Originally published by the Centre for Internet and Society, on April 22, 2013.
Sajjad Anwar and I undertook a series of visualisations of readership and editing data of the Indic Wikipedia projects in early 2013. The work was supported by the Centre for Internet and Society, and the data was provided by the Wikimedia Foundation. This post looks at the basic parameters associated with the Indic Wikipedia projects, and shares visualisations divided in three focus areas.
Unlike the basic parameters that we discussed last month, we received the Page Views data only from January 2008 onwards. The project-specific pages allow the user to see all the different variables related to a Indic language Wikipedia project in one page, thus giving a general overview of the activities in that project and their inter-relationships. Instead of comparing multiple projectsn, as in the calendar charts and motion chart discussed in the last post, the project-specific pages focus on understanding one Wikipedia project in detail.
The data came in a structure that is useful for human-readability of the data but not so much for visualisation. The first column contained the date value (01/01/2008, 01/02/2008, and so on), followed by a column for each Indic Wikipedia project (Assamese, Bhojpuri, and so on) and one for the total Page Views across projects for the month concerned. The original data file can be accessed here. We re-formatted this data to the following column structure: the first column gives the date value, the second column gives the language of the Wikipedia project, and the third column gives the Page Views value. Further, the Page Views file contained data for 2013 that are not available for any other variables (like Total Articles, Total Editors etc.). So we decided to remove the 2013 values from the Page Views file for easier comparison with other variables. The data file that we finally used for the visualisation can be accessed here.

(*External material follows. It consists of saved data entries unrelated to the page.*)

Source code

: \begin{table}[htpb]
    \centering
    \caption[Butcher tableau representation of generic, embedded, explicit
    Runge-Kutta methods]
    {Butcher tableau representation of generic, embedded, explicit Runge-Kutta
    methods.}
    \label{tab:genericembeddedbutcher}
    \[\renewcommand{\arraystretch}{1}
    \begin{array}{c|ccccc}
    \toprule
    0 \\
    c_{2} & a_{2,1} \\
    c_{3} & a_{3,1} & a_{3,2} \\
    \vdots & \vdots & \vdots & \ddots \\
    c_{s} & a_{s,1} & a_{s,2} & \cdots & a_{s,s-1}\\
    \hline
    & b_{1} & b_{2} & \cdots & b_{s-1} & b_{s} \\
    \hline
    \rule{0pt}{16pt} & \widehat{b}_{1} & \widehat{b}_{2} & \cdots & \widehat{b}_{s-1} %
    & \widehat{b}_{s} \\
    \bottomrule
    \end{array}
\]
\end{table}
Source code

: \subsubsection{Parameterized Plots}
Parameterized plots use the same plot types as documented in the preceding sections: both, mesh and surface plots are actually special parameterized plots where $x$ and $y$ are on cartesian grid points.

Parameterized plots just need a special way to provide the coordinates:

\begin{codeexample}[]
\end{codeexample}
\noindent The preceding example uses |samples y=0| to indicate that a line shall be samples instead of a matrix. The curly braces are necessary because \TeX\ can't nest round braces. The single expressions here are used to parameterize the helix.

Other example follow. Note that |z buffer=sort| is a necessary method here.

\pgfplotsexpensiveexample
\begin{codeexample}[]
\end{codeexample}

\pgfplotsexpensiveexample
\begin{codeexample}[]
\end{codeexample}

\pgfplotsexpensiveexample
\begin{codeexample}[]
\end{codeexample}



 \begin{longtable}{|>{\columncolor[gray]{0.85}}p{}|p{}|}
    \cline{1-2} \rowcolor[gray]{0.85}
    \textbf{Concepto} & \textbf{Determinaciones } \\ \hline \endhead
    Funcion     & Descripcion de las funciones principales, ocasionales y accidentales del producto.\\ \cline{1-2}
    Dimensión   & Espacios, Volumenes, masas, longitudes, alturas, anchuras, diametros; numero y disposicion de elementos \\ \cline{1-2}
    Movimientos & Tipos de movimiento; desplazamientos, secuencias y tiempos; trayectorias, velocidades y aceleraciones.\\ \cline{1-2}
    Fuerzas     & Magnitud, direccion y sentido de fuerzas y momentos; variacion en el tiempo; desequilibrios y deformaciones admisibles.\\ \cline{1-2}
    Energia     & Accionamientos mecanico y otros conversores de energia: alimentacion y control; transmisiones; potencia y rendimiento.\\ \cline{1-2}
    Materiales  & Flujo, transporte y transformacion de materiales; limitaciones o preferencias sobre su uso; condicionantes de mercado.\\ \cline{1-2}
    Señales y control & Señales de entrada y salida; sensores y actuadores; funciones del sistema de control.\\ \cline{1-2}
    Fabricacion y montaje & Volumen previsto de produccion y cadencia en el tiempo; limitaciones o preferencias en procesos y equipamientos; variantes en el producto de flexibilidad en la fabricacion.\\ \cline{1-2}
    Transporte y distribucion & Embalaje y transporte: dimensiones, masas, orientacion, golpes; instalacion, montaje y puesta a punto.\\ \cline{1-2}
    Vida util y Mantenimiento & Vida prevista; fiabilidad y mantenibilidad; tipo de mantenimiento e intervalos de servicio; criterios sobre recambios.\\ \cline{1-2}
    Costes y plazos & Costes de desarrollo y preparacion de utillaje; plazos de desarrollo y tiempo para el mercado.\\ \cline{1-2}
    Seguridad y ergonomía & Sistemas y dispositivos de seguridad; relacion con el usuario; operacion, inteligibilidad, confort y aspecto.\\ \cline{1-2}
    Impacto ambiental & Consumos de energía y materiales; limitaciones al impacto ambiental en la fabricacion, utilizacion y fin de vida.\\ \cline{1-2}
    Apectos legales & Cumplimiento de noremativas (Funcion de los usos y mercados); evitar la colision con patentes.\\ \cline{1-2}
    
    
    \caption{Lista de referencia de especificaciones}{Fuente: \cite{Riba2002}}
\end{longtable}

The first chart that we created was the calendar (heatmap) chart discussed in detail in the last post. For the Page View variable we only had data form 2008. We plotted it as calendar-like heatmap to allow quick cross-project comparisons of trends in readership. The chart can be accessed here.
So far, we have been visualising the data from an overall perspective, constantly asking the question: “How does project A compare to project B?”. The Project pages sheds light from a different angle: “How did project A get to this point?”. Each of the projects are visualised in isolation around the basic parameters to understand how they have changed/evolved over the years. We wanted to keep this as simple as possible and decided to use straight forward line charts. This also ensures that the patterns are clearly evident. On the right corner of the navigation bar is the project selector. You can search or pick a project and the page will load the charts specific to that project. Each project has a different page, this makes it easier for you to share the project that you are interested in. The chart employs filtering and dynamic scales. Dynamic scales are important because not all the projects have the same rate of growth.
We were not satisfied with creating only the calendar heatmap chart for Page Views. Being a very important variable for anybody trying to understand activities on Indic Wikipedia projects, we wanted to create a more detailed visualisation for the variable. While the project-specific pages do allow for comparing Page Views for a certain Indic Wikipedia with its other variables (such as Total Articles), we wanted to make that comparison even easier. Hence we decided to make a chart combining a line graph showing the movement of Page View for a project across the years and bar graphs showing a separate variable for the same project. Thus we created the Readership Dashboard. The dashboard has two controls: project selector and the parameter selector buttons. Selecting a project from the dropdown will update the line chart showing the movement of page views. Hover over the line graph points to see the date of observation and the corresponding value. The bars behind the line represent the selected parameters. Click on the parameter buttons to load different parameters as the background bar graph. Hover over the bars to see the date and the value. The bar graph is carefully aligned to the line chart such that the visualisation reflects the relation in movement of both. However, please note that the vertical scale of the line graph and the bar graphs are not the same.